**DIRECTIONS FOR THIS TASK:** Work out how many lines below contain the word "need", then give that number alone.

[Saved data entries]

• • • • •

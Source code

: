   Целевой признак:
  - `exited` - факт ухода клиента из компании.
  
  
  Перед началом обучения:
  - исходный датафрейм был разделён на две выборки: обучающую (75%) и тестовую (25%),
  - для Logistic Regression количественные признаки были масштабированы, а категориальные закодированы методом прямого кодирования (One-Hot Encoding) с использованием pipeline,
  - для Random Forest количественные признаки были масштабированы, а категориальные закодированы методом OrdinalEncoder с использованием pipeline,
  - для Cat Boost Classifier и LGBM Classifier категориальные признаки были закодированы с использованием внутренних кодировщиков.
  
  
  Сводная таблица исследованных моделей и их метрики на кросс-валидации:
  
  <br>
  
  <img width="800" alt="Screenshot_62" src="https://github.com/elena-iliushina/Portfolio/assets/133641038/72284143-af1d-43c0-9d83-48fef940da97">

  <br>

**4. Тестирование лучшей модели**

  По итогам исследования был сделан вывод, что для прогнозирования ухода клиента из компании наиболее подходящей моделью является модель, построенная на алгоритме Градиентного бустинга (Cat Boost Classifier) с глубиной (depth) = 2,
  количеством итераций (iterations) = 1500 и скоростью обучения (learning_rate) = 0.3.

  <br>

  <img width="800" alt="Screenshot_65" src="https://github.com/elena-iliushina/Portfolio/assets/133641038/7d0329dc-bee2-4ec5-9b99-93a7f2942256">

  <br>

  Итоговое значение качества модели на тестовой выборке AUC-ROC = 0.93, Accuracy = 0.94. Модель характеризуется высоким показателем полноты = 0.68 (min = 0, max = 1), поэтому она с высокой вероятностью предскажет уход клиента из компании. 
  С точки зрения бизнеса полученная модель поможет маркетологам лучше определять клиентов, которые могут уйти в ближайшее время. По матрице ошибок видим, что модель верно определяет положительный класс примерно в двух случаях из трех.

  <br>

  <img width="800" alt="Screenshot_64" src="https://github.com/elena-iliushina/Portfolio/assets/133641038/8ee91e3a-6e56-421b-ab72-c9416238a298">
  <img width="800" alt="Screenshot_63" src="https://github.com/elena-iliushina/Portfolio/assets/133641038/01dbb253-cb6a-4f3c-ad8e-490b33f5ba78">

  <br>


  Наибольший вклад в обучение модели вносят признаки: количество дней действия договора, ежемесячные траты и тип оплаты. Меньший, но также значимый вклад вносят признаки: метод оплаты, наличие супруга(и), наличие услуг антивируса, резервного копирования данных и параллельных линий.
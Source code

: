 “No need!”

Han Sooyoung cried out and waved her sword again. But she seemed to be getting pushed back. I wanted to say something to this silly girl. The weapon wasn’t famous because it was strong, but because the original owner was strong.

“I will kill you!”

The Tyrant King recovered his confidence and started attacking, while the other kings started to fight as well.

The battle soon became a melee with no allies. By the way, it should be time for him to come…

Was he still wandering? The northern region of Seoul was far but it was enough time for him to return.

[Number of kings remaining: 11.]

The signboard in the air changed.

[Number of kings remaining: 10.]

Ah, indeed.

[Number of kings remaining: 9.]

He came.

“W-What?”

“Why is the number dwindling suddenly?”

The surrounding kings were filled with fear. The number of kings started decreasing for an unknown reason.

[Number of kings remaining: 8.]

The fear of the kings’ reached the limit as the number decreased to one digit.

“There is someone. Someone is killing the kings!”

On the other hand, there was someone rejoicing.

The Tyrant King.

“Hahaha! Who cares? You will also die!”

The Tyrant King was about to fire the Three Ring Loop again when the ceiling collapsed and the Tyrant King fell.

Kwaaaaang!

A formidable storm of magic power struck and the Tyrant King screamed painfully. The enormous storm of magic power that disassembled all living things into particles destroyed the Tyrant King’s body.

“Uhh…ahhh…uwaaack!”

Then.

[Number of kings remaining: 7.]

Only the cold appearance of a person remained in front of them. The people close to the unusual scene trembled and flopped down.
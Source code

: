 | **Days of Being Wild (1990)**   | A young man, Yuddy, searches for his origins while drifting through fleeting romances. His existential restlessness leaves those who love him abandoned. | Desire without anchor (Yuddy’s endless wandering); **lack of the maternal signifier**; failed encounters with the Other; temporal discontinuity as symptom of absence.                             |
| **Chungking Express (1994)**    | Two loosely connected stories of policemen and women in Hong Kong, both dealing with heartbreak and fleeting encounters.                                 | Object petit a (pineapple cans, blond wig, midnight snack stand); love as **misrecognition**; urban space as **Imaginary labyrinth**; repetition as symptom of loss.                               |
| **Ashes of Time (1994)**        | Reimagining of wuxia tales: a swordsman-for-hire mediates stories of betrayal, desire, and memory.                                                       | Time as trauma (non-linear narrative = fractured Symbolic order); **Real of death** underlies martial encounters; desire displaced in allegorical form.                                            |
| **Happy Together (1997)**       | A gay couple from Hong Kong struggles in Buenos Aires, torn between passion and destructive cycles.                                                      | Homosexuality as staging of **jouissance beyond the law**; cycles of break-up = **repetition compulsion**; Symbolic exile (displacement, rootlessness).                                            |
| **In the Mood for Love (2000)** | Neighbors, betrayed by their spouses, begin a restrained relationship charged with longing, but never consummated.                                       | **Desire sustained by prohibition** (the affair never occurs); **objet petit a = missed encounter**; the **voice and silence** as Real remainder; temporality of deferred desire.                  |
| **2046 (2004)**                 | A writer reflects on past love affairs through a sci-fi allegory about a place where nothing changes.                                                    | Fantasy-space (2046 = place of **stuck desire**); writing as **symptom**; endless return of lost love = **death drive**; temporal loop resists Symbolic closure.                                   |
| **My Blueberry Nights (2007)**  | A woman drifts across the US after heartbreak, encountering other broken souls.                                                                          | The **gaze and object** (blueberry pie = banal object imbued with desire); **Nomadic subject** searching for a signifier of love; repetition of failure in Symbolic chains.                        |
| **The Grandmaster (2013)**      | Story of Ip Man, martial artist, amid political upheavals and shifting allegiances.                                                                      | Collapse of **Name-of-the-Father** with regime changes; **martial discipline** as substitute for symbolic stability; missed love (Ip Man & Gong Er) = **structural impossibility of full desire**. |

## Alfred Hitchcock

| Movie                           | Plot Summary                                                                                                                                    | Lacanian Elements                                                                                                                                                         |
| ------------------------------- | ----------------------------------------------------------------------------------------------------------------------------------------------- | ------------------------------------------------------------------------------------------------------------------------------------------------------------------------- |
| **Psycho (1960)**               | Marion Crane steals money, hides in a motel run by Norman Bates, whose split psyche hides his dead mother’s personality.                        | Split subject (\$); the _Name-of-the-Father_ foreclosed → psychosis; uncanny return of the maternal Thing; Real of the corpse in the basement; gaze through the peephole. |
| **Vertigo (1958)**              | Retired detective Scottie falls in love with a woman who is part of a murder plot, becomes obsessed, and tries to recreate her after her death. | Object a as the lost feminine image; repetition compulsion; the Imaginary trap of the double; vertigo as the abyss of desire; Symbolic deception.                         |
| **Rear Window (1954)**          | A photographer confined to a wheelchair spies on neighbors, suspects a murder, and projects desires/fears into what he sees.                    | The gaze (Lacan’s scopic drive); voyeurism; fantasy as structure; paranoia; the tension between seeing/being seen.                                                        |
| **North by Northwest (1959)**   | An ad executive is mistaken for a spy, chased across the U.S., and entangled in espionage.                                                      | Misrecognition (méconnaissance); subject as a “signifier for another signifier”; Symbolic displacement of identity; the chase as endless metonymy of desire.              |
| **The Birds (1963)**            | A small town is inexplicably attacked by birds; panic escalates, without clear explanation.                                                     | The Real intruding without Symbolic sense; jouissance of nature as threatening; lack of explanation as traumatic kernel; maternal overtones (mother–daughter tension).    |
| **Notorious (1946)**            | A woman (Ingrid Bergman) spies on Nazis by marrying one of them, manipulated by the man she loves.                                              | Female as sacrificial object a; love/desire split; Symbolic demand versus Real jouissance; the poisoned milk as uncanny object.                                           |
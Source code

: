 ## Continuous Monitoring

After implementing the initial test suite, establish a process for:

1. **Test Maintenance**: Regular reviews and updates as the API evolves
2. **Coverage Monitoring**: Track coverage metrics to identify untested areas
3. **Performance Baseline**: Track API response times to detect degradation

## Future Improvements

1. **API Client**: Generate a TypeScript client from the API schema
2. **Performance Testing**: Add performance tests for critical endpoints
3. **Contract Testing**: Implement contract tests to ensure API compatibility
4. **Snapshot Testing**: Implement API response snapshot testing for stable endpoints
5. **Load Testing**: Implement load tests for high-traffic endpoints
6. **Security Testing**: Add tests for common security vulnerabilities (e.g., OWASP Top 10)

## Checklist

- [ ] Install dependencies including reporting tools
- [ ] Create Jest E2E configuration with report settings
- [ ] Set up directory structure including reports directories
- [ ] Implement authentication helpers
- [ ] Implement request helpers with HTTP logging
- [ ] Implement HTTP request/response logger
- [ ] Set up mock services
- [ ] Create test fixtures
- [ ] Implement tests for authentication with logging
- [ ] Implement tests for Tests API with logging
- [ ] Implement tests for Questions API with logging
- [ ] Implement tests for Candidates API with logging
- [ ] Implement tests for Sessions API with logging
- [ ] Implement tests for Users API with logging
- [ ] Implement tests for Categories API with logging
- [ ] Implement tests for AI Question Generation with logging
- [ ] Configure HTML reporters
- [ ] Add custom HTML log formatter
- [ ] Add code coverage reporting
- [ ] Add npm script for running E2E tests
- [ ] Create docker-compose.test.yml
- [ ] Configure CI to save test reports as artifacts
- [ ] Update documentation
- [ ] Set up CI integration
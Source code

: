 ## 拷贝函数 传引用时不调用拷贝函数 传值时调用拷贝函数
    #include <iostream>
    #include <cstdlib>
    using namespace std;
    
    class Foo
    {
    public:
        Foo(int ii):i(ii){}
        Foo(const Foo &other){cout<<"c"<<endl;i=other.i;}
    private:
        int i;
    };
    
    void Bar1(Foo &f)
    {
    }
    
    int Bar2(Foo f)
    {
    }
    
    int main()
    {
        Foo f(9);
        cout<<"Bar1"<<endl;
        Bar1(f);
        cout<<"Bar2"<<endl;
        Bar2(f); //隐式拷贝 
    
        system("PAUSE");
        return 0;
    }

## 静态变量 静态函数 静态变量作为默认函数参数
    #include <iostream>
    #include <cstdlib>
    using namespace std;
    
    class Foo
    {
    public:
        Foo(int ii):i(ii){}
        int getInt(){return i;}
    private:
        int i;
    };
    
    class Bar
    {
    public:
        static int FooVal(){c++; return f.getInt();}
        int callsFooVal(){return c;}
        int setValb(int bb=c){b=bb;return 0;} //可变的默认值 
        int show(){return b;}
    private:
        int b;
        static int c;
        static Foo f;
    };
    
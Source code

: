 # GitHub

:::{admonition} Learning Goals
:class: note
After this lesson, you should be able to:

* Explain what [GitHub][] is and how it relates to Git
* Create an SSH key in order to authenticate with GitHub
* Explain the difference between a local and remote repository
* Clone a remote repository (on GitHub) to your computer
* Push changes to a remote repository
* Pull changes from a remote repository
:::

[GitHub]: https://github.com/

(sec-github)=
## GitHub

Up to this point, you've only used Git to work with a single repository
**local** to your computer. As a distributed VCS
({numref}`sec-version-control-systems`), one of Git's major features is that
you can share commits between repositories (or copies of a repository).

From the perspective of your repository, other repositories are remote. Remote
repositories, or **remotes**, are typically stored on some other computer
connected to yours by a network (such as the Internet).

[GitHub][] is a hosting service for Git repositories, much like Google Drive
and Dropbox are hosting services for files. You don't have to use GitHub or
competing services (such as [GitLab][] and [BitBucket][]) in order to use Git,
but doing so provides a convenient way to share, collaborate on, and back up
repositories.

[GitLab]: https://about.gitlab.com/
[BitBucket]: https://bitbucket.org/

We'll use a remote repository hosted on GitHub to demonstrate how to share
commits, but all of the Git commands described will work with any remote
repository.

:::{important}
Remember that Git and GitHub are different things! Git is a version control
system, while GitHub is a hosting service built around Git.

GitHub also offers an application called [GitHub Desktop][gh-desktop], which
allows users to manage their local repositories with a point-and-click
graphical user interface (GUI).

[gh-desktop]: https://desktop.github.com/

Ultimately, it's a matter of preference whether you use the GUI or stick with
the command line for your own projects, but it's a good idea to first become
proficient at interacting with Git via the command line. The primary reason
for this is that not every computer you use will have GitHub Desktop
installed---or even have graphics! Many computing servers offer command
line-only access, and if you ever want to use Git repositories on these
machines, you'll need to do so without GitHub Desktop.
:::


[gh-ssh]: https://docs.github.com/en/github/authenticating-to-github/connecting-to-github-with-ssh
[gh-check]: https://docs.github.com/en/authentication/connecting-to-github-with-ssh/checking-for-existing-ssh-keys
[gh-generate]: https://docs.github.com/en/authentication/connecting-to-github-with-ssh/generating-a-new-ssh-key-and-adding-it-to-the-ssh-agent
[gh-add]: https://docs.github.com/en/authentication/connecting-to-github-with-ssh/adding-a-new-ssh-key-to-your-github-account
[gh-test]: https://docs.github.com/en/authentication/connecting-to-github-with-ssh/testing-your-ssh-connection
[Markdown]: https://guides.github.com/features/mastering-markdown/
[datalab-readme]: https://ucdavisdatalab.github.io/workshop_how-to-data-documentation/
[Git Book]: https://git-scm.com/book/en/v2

• • • • •

**RESULT:** 2